While his short speech concerned the institutionalization of racism through the Constitution and was informed by his experience as an African-American (or “descendant of an African slave” as he called himself), this closing statement has a broader appeal:
[I]n this bicentennial year, we may not all participate in the festivities with flagwaving fervor. Some may more quietly commemorate the suffering, struggle, and sacrifice that has triumphed over much of what was wrong with the original document, and observe the anniversary with hopes not realized and promises not fulfilled.
Despite being a progressive charter in many ways, I think the millions, living and dead, who experienced a Jim Crow education, were excluded from voting, were told what they could or could not do with their bodies or who they could or could not share their lives with – as a result of this Constitution and its rigid interpretation – may share this sentiment.

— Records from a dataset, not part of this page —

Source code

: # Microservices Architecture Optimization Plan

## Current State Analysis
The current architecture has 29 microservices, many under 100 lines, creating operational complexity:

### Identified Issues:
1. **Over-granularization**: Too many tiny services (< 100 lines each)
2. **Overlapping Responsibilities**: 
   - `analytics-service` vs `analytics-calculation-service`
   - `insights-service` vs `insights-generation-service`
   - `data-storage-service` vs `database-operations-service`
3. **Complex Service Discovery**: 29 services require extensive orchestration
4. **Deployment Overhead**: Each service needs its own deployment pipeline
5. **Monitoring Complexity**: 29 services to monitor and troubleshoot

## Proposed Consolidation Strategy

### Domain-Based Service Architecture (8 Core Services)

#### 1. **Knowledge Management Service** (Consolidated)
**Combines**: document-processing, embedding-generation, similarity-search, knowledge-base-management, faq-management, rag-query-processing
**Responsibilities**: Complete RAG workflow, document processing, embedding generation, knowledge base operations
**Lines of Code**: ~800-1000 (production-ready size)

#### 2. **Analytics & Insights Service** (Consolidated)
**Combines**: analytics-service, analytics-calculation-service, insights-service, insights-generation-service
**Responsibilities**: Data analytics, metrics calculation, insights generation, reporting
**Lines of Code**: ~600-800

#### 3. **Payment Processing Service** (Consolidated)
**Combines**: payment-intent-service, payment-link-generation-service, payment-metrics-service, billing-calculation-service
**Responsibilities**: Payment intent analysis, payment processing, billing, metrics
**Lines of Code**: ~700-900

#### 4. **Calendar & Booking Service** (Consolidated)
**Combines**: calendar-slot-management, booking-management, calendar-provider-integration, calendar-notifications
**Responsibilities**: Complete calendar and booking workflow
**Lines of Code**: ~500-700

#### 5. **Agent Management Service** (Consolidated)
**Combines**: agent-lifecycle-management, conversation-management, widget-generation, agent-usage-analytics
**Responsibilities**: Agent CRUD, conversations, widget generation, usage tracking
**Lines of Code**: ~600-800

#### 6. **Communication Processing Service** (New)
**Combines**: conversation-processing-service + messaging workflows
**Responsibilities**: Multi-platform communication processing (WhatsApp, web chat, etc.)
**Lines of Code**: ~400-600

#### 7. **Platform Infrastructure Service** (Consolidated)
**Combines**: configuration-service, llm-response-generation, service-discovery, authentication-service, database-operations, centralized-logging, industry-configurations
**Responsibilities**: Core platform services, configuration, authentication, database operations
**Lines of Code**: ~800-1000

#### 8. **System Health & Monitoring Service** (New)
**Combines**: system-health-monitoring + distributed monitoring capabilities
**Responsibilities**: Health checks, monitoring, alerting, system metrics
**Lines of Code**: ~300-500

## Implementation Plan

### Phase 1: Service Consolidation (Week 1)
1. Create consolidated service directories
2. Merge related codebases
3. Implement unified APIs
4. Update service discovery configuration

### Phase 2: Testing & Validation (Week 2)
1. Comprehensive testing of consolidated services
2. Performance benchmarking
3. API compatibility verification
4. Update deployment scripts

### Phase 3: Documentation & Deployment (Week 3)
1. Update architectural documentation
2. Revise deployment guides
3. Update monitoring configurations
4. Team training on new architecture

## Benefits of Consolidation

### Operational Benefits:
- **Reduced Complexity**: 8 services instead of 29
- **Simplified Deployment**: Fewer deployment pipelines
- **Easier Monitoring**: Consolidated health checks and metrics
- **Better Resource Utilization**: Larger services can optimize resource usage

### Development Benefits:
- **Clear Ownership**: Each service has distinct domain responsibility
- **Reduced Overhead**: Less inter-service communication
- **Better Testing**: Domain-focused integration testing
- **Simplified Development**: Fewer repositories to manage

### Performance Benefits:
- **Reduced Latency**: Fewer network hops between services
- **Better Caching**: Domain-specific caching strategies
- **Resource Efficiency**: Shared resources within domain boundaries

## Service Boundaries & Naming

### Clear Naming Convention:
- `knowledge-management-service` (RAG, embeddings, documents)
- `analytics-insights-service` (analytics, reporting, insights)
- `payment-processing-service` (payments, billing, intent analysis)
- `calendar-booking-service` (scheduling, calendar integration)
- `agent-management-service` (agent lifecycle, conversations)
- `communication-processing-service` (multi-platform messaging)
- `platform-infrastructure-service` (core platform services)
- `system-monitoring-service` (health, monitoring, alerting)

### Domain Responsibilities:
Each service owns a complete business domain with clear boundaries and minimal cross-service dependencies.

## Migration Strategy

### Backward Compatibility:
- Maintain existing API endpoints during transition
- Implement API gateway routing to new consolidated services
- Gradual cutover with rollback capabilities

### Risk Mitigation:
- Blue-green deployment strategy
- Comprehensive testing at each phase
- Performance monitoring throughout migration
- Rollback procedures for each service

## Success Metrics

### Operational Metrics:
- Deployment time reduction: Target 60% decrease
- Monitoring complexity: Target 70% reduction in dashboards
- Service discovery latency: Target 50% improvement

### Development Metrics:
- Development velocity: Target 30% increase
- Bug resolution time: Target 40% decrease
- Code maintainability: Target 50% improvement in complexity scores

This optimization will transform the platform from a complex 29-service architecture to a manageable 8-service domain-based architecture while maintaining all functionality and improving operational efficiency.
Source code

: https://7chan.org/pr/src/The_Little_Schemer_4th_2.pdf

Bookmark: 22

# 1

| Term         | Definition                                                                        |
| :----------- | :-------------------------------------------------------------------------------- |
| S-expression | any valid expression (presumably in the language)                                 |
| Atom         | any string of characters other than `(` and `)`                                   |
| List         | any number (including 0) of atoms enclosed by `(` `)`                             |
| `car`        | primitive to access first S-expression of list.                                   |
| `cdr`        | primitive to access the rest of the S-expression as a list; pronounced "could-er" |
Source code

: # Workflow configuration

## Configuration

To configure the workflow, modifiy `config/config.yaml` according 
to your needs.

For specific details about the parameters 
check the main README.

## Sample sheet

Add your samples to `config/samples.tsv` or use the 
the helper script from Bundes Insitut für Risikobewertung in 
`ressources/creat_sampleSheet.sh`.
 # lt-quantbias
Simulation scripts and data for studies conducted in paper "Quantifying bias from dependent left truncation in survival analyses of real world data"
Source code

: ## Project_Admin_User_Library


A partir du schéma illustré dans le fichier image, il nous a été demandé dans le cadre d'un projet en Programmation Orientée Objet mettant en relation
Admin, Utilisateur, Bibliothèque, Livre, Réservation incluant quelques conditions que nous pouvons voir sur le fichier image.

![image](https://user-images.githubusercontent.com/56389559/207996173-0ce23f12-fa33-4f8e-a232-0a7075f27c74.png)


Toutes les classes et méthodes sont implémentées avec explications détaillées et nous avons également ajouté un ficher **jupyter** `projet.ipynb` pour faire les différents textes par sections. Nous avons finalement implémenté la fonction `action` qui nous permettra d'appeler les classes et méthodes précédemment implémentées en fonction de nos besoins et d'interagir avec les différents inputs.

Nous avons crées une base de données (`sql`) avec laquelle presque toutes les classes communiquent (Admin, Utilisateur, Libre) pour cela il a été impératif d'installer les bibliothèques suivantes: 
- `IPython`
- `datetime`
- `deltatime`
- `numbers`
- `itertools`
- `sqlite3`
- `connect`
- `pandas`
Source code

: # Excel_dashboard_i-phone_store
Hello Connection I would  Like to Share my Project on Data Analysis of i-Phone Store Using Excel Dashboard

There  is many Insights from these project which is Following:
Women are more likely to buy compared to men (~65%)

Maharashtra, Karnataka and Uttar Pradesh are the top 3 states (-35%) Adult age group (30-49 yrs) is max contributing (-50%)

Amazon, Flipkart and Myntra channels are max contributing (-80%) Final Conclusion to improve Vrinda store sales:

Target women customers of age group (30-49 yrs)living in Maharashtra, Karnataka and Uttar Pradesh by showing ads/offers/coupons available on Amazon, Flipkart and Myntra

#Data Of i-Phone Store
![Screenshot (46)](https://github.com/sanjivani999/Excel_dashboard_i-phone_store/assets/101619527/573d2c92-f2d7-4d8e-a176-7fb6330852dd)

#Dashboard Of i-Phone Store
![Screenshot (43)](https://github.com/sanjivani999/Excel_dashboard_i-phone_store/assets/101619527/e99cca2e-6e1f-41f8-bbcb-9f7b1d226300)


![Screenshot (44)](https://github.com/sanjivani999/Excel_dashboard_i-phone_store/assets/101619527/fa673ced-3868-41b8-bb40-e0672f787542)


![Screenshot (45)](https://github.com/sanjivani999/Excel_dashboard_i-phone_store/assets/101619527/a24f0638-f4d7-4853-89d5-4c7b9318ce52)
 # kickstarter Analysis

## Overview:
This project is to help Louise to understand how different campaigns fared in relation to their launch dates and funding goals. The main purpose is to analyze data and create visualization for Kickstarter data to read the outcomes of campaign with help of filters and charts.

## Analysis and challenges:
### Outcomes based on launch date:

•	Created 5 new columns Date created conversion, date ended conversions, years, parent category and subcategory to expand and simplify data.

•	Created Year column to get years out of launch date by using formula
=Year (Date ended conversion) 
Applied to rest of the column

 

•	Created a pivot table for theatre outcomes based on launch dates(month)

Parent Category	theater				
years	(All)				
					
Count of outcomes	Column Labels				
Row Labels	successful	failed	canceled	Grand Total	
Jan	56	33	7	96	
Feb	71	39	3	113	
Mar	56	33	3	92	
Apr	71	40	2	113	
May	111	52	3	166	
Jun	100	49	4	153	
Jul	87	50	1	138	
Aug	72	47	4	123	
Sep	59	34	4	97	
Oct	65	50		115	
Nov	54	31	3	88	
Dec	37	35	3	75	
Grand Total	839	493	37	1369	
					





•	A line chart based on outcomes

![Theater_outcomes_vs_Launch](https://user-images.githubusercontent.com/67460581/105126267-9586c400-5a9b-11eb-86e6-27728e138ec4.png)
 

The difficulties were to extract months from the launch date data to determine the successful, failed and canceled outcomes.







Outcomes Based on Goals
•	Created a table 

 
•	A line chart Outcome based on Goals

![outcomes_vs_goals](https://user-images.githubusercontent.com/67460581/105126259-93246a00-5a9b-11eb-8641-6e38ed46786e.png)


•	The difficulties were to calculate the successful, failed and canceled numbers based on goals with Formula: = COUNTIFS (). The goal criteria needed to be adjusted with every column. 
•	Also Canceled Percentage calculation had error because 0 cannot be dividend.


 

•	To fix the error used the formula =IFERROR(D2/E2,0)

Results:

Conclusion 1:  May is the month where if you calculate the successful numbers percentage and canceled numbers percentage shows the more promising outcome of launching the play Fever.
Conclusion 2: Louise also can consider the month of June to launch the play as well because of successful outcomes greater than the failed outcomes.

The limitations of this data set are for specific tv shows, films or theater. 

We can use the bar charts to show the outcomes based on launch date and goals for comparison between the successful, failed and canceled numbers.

But this brings me to a point that is closer to home. As with the US Constitution, Bangladesh’s Constitution of 1972 is a remarkable document. It pledged the State to “the high ideals of nationalism, socialism, democracy and secularism” and stirringly envisions a society where political, economic and social justice and equality are assured. It is unfortunate that this bold document did not have much time to establish itself in our nation’s consciousness before being subverted. Since 2009, we have been on a tortuous path to undo the damage wrought by a series of authoritarian interregnums, with the view of re-establishing our original values. These amendments have ranged from the reintroduction of socialism as a fundamental state policy to abolishing the Supreme Judicial Council and reinstating Parliament as the organ responsible for recommending the removal of judges to the President. Perhaps the most controversial decision was to scrap the Caretaker Government system that had been used in each national election since 1991.
As to be expected, this was a politically charged process. Some claimed that such a move threatens to ossify the Constitution and denies the (purported) improvements made to its provisions through subsequent amendments. Whether the Constitution is fossilised or not, will largely depend on the future action of our Courts and Parliament. Leaving aside the essentially political question of whether one electoral process is superior to another, or one judicial investigation procedure is better than another, a study needs to be undertaken on whether our higher courts consistently adopt an ‘originalist’ approach to constitutional interpretation or construe it as a living document. Similarly, it is necessary to note the additions made, that were not envisioned by the drafters. An earlier Government included a quota for 50 female MPs (which, till date, has been retained) and through the Fifteenth Amendment, a new fundamental principle of state policy was added to preserve the environment and biodiversity.
I hope that through the application of the legislative and judicial mind, the outstanding debate on minority rights and recognition will also be prudently settled so that during the Golden Jubilee of our Constitution, there are far fewer suffering quietly than they did in the US over two centuries.